Chapter 1 begins with a study of the most evidently literal, translational rewriting of a classical Arabic literary corpus. It analyses in depth Habib Tengour’s chapbook Césure (2006). I read Tengour’s literal translations of images and metaphors culled from the archive of the classical Arabic odes, alongside his American translator Pierre Joris’s rendering of his translations of translations. The juxtaposition of the old Arabic texts, the history of their English translations, and Tengour’s original French language poems, which are then cut through with Joris’s American translational idiom, produces a four- sided linguistic refraction that unravels how Tengour unwrites the Arabic, so as to rewrite it forward into a falsely, seemingly monolingual French. I situate the poetics of translation and intertextuality in relation to Tengour and Joris’s respective, trans-Atlantic editorial and publishing worlds. I pay particular attention to how they capture and maintain the ‘pseudo-opacity’ of an original translingual, translational poetics, which they premise on the multicultural plurilingualism of the Maghreb.
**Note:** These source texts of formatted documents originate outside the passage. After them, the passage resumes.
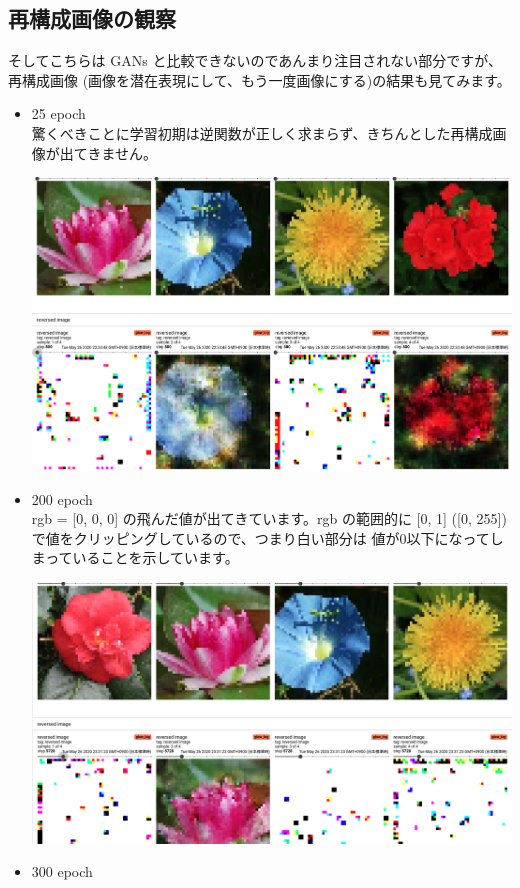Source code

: \documentclass[dvipdfmx]{article}
\begin{document}
\subsection{再構成画像の観察}
\label{sec:orge3893d0}
そしてこちらは GANs と比較できないのであんまり注目されない部分ですが、再構成画像 (画像を潜在表現にして、もう一度画像にする)の結果も見てみます。\\

\begin{itemize}
\item 25 epoch\\
驚くべきことに学習初期は逆関数が正しく求まらず、きちんとした再構成画像が出てきません。\\
\begin{center}
\includegraphics[width=0.8\linewidth]{./re25epoch.png}
\end{center}
\item 200 epoch\\
rgb = [0, 0, 0] の飛んだ値が出てきています。rgb の範囲的に [0, 1] ([0, 255])で値をクリッピングしているので、つまり白い部分は 値が0以下になってしまっていることを示しています。\\
\begin{center}
\includegraphics[width=0.8\linewidth]{./re200epoch.png}
\end{center}
\item 300 epoch\\

\end{itemize}
\end{document}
In so doing, we revisit translation theory from Joris’s perspective as an active contemporary American translator, theoretician, essayist, poetician and poet, with a particular focus accorded to a consideration of the formative, vagrant structure and thematics of the classical Arabic odes. Together, Tengour and Joris point to a twentieth- and twenty-first-century tradition of trans-Atlantic Franco-American translations, which undercuts the place afforded to the French language. I conclude with the assertion that Tengour and Joris render the French language an effaceable, hopelessly transparent mode of translation between two series of opacities: classical, high literary Arabic on the one hand, American English on the other.